What the task asks: Among the lines below, restate word for word only those from the line with "iakttagelsen materialet lutar" through the line with "För ett säkrare", with both end lines kept.

Data to examine:
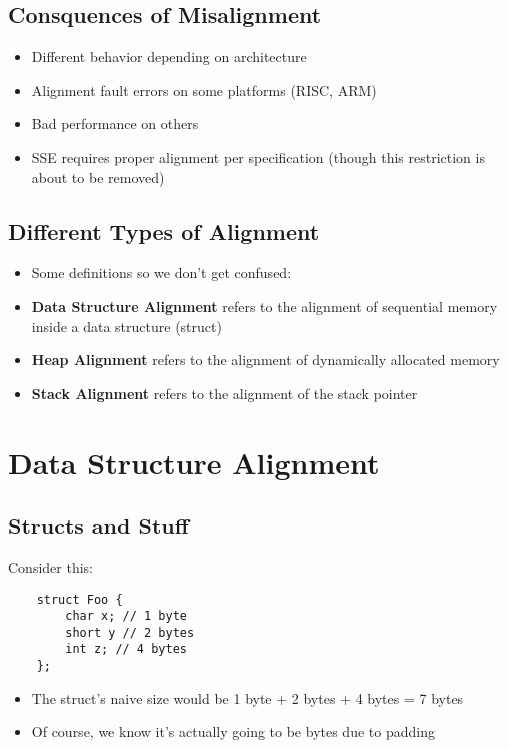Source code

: \documentclass{beamer}
\begin{document}
\subsection{Consquences of Misalignment}
\begin{frame}{\insertsection}{\insertsubsection}
	\begin{itemize}
		\item Different behavior depending on architecture
		\item Alignment fault errors on some platforms (RISC, ARM)
		\item Bad performance on others
		\item SSE requires proper alignment per specification (though this restriction is about to be removed)
	\end{itemize}
\end{frame}

\subsection{Different Types of Alignment}
\begin{frame}{\insertsection}{\insertsubsection}
	\begin{itemize}
		\item Some definitions so we don't get confused:\pause
        \item \textbf{Data Structure Alignment} refers to the alignment of sequential memory inside
            a data structure (struct) \pause
        \item \textbf{Heap Alignment} refers to the alignment of dynamically allocated memory\pause
        \item \textbf{Stack Alignment} refers to the alignment of the stack pointer
	\end{itemize}
\end{frame}

\section{Data Structure Alignment}
\subsection{Structs and Stuff}
\begin{frame}[fragile]{\insertsection}{\insertsubsection}
    \pause
    Consider this:
    \begin{verbatim}
    struct Foo {
        char x; // 1 byte
        short y // 2 bytes
        int z; // 4 bytes
    };
    \end{verbatim}
    \begin{itemize}
        \item The struct's naive size would be 1 byte + 2 bytes + 4 bytes = 7 bytes\pause
        \item Of course, we know it's actually going to be  bytes due to padding
    \end{itemize}
\end{frame}
\end{document}
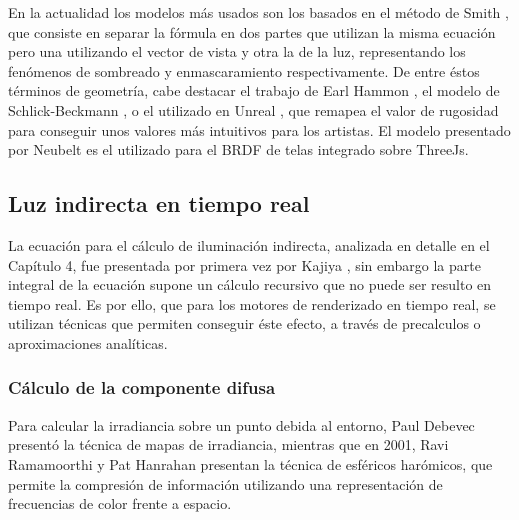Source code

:                 
                En la actualidad los modelos m\'as usados son los basados en el m\'etodo de Smith \autocite{smith}, que
                consiste en separar la f\'ormula en dos partes que utilizan la misma ecuaci\'on pero una utilizando el vector de vista
                y otra la de la luz, representando los fen\'omenos de sombreado y enmascaramiento respectivamente. De entre \'estos t\'erminos
                de geometr\'ia, cabe destacar el trabajo de Earl Hammon \autocite{earlhammon}, el modelo de Schlick-Beckmann \autocite{schlick},
                o el utilizado en Unreal \autocite{unreal}, que remapea el valor de rugosidad para conseguir unos valores m\'as intuitivos para
                los artistas. El modelo presentado por Neubelt \autocite{theordertalk} es el utilizado para el BRDF de telas integrado sobre
                ThreeJs.
                
        \subsection{Luz indirecta en tiempo real}
        La ecuaci\'on para el c\'alculo de iluminaci\'on indirecta, analizada en detalle en el Cap\'itulo 4, fue presentada por primera vez
        por Kajiya \autocite{kajiya}, sin embargo la parte integral de la ecuaci\'on supone un c\'alculo recursivo que no puede ser resulto
        en tiempo real. Es por ello, que para los motores de renderizado en tiempo real, se utilizan t\'ecnicas que permiten conseguir
        \'este efecto, a trav\'es de precalculos o aproximaciones anal\'iticas.

            \subsubsection*{C\'alculo de la componente difusa}
            Para calcular la irradiancia sobre un punto debida al entorno, Paul Debevec \autocite{debevec} present\'o la t\'ecnica
            de mapas de irradiancia, mientras que en 2001, Ravi Ramamoorthi y Pat Hanrahan \autocite{sh} presentan la t\'ecnica de esf\'ericos har\'omicos,
            que permite la compresi\'on de informaci\'on utilizando una representaci\'on de frecuencias de color frente a espacio.


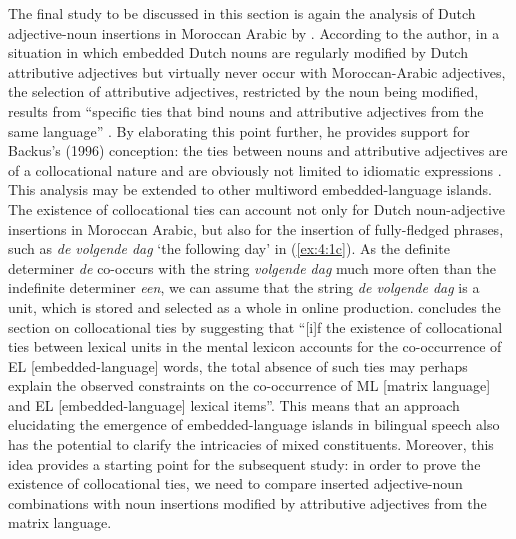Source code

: The final study to be discussed in this section is again the analysis of Dutch adjective-noun insertions in Moroccan Arabic by \citet{boumans-syntax-1998}. According to the author, in a situation in which embedded Dutch nouns are regularly modified by Dutch attributive adjectives but virtually never occur with Moroccan-Arabic adjectives, the selection of attributive adjectives, restricted by the noun being modified, results from ``specific ties that bind nouns and attributive adjectives from the same language'' \citep[][220]{boumans-syntax-1998}. By elaborating this point further, he provides support for Backus's (1996) conception: the ties between nouns and attributive adjectives are of a collocational nature and are obviously not limited to idiomatic expressions \citep[cf.][386--387]{boumans-syntax-1998}. This analysis may be extended to other multiword embedded-language islands. The existence of collocational ties can account not only for Dutch noun-adjective insertions in Moroccan Arabic, but also for the insertion of fully-fledged phrases, such as \textit{de volgende dag} `the following day' in (\ref{ex:4:1c}). As the definite determiner \textit{de} co-occurs with the string \textit{volgende dag} much more often than the indefinite determiner \textit{een}, we can assume that the string \textit{de volgende dag} is a unit, which is stored and selected as a whole in online production. \citet[][386--387]{boumans-syntax-1998} concludes the section on collocational ties by suggesting that ``[i]f the existence of collocational ties between lexical units in the mental lexicon accounts for the co-occurrence of EL [embedded-language] words, the total absence of such ties may perhaps explain the observed constraints on the co-occurrence of ML [matrix language] and EL [embedded-language] lexical items''. This means that an approach elucidating the emergence of embedded-language islands in bilingual speech also has the potential to clarify the intricacies of mixed constituents. Moreover, this idea provides a starting point for the subsequent study: in order to prove the existence of collocational ties, we need to compare inserted adjective-noun combinations with noun insertions modified by attributive adjectives from the matrix language.

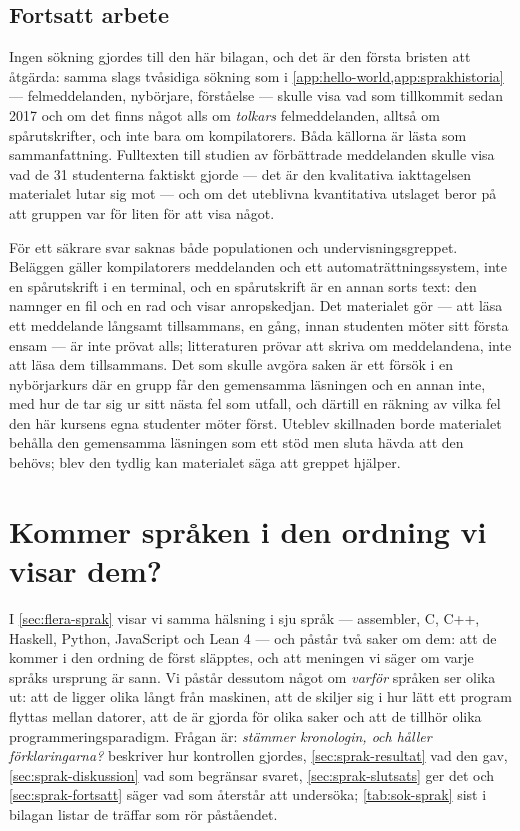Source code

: \section{Fortsatt arbete}
\label{sec:fel-fortsatt}

Ingen sökning gjordes till den här bilagan, och det är den första
bristen att åtgärda: samma slags tvåsidiga sökning som i
\cref{app:hello-world,app:sprakhistoria} --- felmeddelanden, nybörjare,
förståelse --- skulle visa vad som tillkommit sedan 2017 och om det
finns något alls om \emph{tolkars} felmeddelanden, alltså om
spårutskrifter, och inte bara om kompilatorers.  Båda källorna är lästa
som sammanfattning\autocite{Prather2017CEM,Jeffries2022Hello}.
Fulltexten till studien av förbättrade meddelanden skulle visa vad de
31 studenterna faktiskt gjorde --- det är den kvalitativa
iakttagelsen materialet lutar sig mot --- och om det uteblivna
kvantitativa utslaget beror på att gruppen var för liten för att visa
något.

För ett säkrare svar saknas både populationen och undervisningsgreppet.
Beläggen gäller kompilatorers meddelanden och ett automaträttningssystem,
inte en spårutskrift i en terminal, och en spårutskrift är en annan
sorts text: den namnger en fil och en rad och visar anropskedjan.  Det
materialet gör --- att läsa ett meddelande långsamt tillsammans, en
gång, innan studenten möter sitt första ensam --- är inte prövat alls;
litteraturen prövar att skriva om meddelandena, inte att läsa dem
tillsammans.  Det som skulle avgöra saken är ett försök i en
nybörjarkurs där en grupp får den gemensamma läsningen och en annan
inte, med hur de tar sig ur sitt nästa fel som utfall, och därtill en
räkning av vilka fel den här kursens egna studenter möter först.
Uteblev skillnaden borde materialet behålla den gemensamma läsningen som
ett stöd men sluta hävda att den behövs; blev den tydlig kan materialet
säga att greppet hjälper.

\chapter{Kommer språken i den ordning vi visar dem?}
\label{app:sprakhistoria}

I \cref{sec:flera-sprak} visar vi samma hälsning i
sju språk --- assembler, C, C++, Haskell, Python, JavaScript och Lean 4 ---
och påstår två saker om dem: att de kommer i den ordning de först släpptes,
och att meningen vi säger om varje språks ursprung är sann.  Vi påstår
dessutom något om \emph{varför} språken ser olika ut: att de ligger olika
långt från maskinen, att de skiljer sig i hur lätt ett program flyttas
mellan datorer, att de är gjorda för olika saker och att de tillhör olika
programmeringsparadigm.  Frågan är: \emph{stämmer kronologin, och håller
förklaringarna?}   beskriver hur kontrollen gjordes,
\cref{sec:sprak-resultat} vad den gav, \cref{sec:sprak-diskussion} vad som
begränsar svaret, \cref{sec:sprak-slutsats} ger det och
\cref{sec:sprak-fortsatt} säger vad som återstår att undersöka;
\cref{tab:sok-sprak} sist i bilagan listar de träffar som rör påståendet.


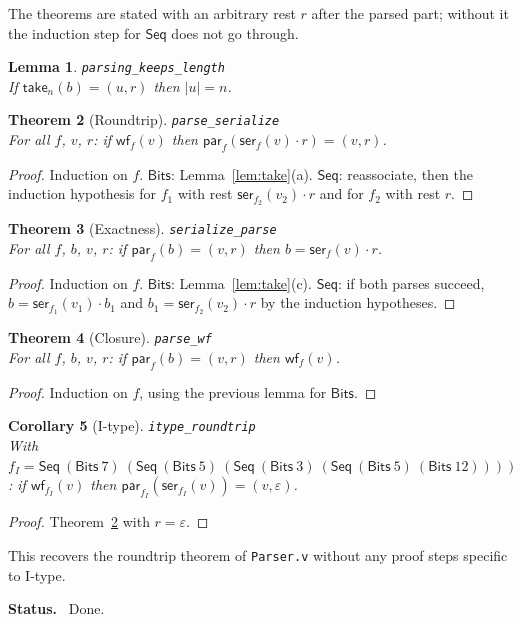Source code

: \documentclass[11pt,a4paper]{article}
\theoremstyle{plain}
\newtheorem{theorem}{Theorem}[section]
\newtheorem{lemma}[theorem]{Lemma}
\newtheorem{corollary}[theorem]{Corollary}
\theoremstyle{definition}
\theoremstyle{remark}
\newcommand{\take}{\mathsf{take}}
\newcommand{\ser}{\mathsf{ser}}
\newcommand{\parse}{\mathsf{par}}
\newcommand{\wf}{\mathsf{wf}}
\newcommand{\Bits}{\mathsf{Bits}}
\newcommand{\Seq}{\mathsf{Seq}}
\newcommand{\code}[1]{\texttt{#1}}
\newenvironment{status}{\par\medskip\noindent\textbf{Status.}\ }{\par}
\begin{document}
The theorems are stated with an arbitrary rest $r$ after the parsed part; without it the induction step for $\Seq$ does not go through.

\begin{lemma}\hfill\code{parsing\_keeps\_length}\\
If $\take_n(b)=(u,r)$ then $|u|=n$.
\end{lemma}

\begin{theorem}[Roundtrip]\label{thm:R} \hfill\code{parse\_serialize}\\
For all $f$, $v$, $r$: if $\wf_f(v)$ then $\parse_f(\ser_f(v)\cdot r)=(v,r)$.
\end{theorem}
\begin{proof}
Induction on $f$. $\Bits$: Lemma~\ref{lem:take}(a). $\Seq$: reassociate, then the induction hypothesis for $f_1$ with rest $\ser_{f_2}(v_2)\cdot r$ and for $f_2$ with rest $r$.
\end{proof}

\begin{theorem}[Exactness] \hfill\code{serialize\_parse}\\
For all $f$, $b$, $v$, $r$: if $\parse_f(b)=(v,r)$ then $b=\ser_f(v)\cdot r$.
\end{theorem}
\begin{proof}
Induction on $f$. $\Bits$: Lemma~\ref{lem:take}(c). $\Seq$: if both parses succeed, $b=\ser_{f_1}(v_1)\cdot b_1$ and $b_1=\ser_{f_2}(v_2)\cdot r$ by the induction hypotheses.
\end{proof}

\begin{theorem}[Closure] \hfill\code{parse\_wf}\\
For all $f$, $b$, $v$, $r$: if $\parse_f(b)=(v,r)$ then $\wf_f(v)$.
\end{theorem}
\begin{proof}
Induction on $f$, using the previous lemma for $\Bits$.
\end{proof}

\begin{corollary}[I-type] \hfill\code{itype\_roundtrip}\\
With $f_I = \Seq\ (\Bits\ 7)\ (\Seq\ (\Bits\ 5)\ (\Seq\ (\Bits\ 3)\ (\Seq\ (\Bits\ 5)\ (\Bits\ 12))))$: if $\wf_{f_I}(v)$ then $\parse_{f_I}(\ser_{f_I}(v))=(v,\varepsilon)$.
\end{corollary}
\begin{proof}
Theorem~\ref{thm:R} with $r=\varepsilon$.
\end{proof}

This recovers the roundtrip theorem of \code{Parser.v} without any proof steps specific to I-type.

\begin{status}
Done.
\end{status}
\end{document}
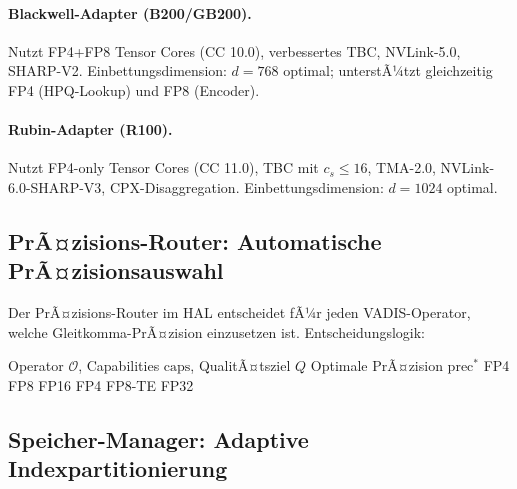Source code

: ﻿\documentclass[12pt,a4paper]{article}
\begin{document}
\paragraph{Blackwell-Adapter (B200/GB200).}
Nutzt FP4+FP8 Tensor Cores (CC 10.0), verbes\-sertes TBC,
NVLink-5.0, SHARP-V2. Einbettungsdimension: $d = 768$ optimal;
unterstÃ¼tzt gleichzeitig FP4 (HPQ-Lookup) und FP8 (Encoder).

\paragraph{Rubin-Adapter (R100).}
Nutzt FP4-only Tensor Cores (CC 11.0), TBC mit $c_s \leq 16$,
TMA-2.0, NVLink-6.0-SHARP-V3, CPX-Disaggregation.
Einbettungsdimension: $d = 1024$ optimal.

\subsection{PrÃ¤zisions-Router: Automatische PrÃ¤zisionsauswahl}
\label{sub:precision_router}

Der PrÃ¤zisions-Router im HAL entscheidet fÃ¼r jeden VADIS-Operator,
welche Gleitkomma-PrÃ¤zision einzusetzen ist. Entscheidungslogik:

\begin{algorithm}[ht]
\small
\caption{VADIS-PrÃ¤zisions-Router}
\label{alg:prec_router}
\begin{algorithmic}[1]
\Require Operator $\mathcal{O}$, Capabilities $\text{caps}$, QualitÃ¤tsziel $Q$
\Ensure Optimale PrÃ¤zision $\text{prec}^*$
    \Return FP4 \quad {}
    \Return FP8 \quad {}
  \Else
    \Return FP16
  \EndIf
{}
    \Return FP4 
    \Return FP8-TE 
  \EndIf
{}
  \Return FP32 \quad {}
\EndIf
\end{algorithmic}
\end{algorithm}

\subsection{Speicher-Manager: Adaptive Indexpartitionierung}
\label{sub:memory_manager}
\end{document}
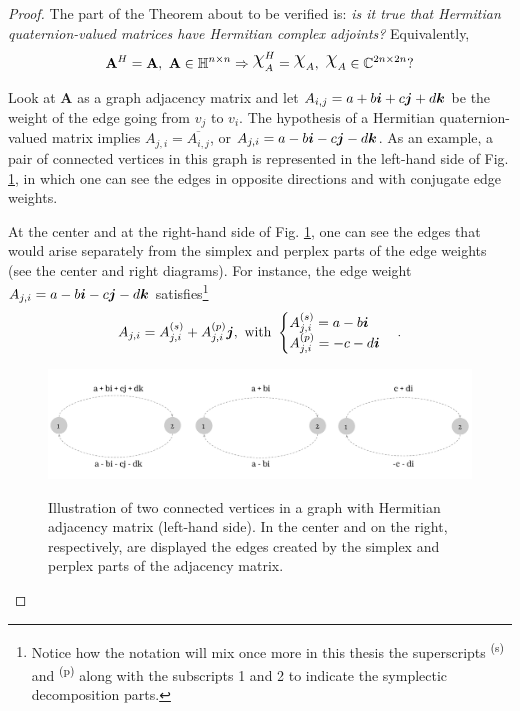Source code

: \begin{proof}
    The part of the Theorem about to be verified is: \emph{is it true that Hermitian quaternion-valued matrices have Hermitian complex adjoints?} Equivalently,
    \begin{equation}
        \mathbf{A}^H = \mathbf{A}, \ \mathbf{A} \in \mathbb{H}^{n \times n} \Rightarrow
        \rchi_{A}^H = \rchi_{A}, \ \rchi_{A} \in \mathbb{C}^{2n \times 2n}?
    \end{equation}

    Look at $\mathbf{A}$ as a graph adjacency matrix and let $A_{i,j} = a + b\boldsymbol{i} + c\boldsymbol{j} + d\boldsymbol{k}$ be the weight of the edge going from $v_j$ to $v_i$. The hypothesis of a Hermitian quaternion-valued matrix implies $A_{j,i} = \overline{A_{i,j}}$, or $A_{j,i} = a - b\boldsymbol{i} - c\boldsymbol{j} - d\boldsymbol{k}$. As an example, a pair of connected vertices in this graph is represented in the left-hand side of Fig. \ref{fig:hermitian-crop-2}, in which one can see the edges in opposite directions and with conjugate edge weights.

    At the center and at the right-hand side of Fig. \ref{fig:hermitian-crop-2}, one can see the edges that would arise separately from the simplex and perplex parts of the edge weights (see the center and right diagrams). For instance, the edge weight $A_{j,i} = a - b\boldsymbol{i} - c\boldsymbol{j} - d\boldsymbol{k}$ satisfies\footnote{Notice how the notation will mix once more in this thesis the superscripts \textsuperscript{(s)} and \textsuperscript{(p)} along with the subscripts 1 and 2 to indicate the symplectic decomposition parts.}
    \begin{equation}
        A_{j,i} = A^{(s)}_{j,i} + A^{(p)}_{j,i} \boldsymbol{j}, \text{ with }
        \begin{cases}
            A^{(s)}_{j,i} = a - b\boldsymbol{i} \\
            A^{(p)}_{j,i} = -c -d \boldsymbol{i}
        \end{cases}.
    \end{equation}

    \begin{figure}
        \centering
        \caption{Illustration of two connected vertices in a graph with Hermitian adjacency matrix (left-hand side). In the center and on the right, respectively, are displayed the edges created by the simplex and perplex parts of the adjacency matrix.}
        \includegraphics[width=0.95\linewidth]{Figures/hermitian-crop-2.pdf}
        \floatsource
        \label{fig:hermitian-crop-2}
    \end{figure}


\end{proof}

Reply:
iakttagelsen materialet lutar sig mot --- och om det uteblivna
kvantitativa utslaget beror på att gruppen var för liten för att visa
något.

För ett säkrare svar saknas både populationen och undervisningsgreppet.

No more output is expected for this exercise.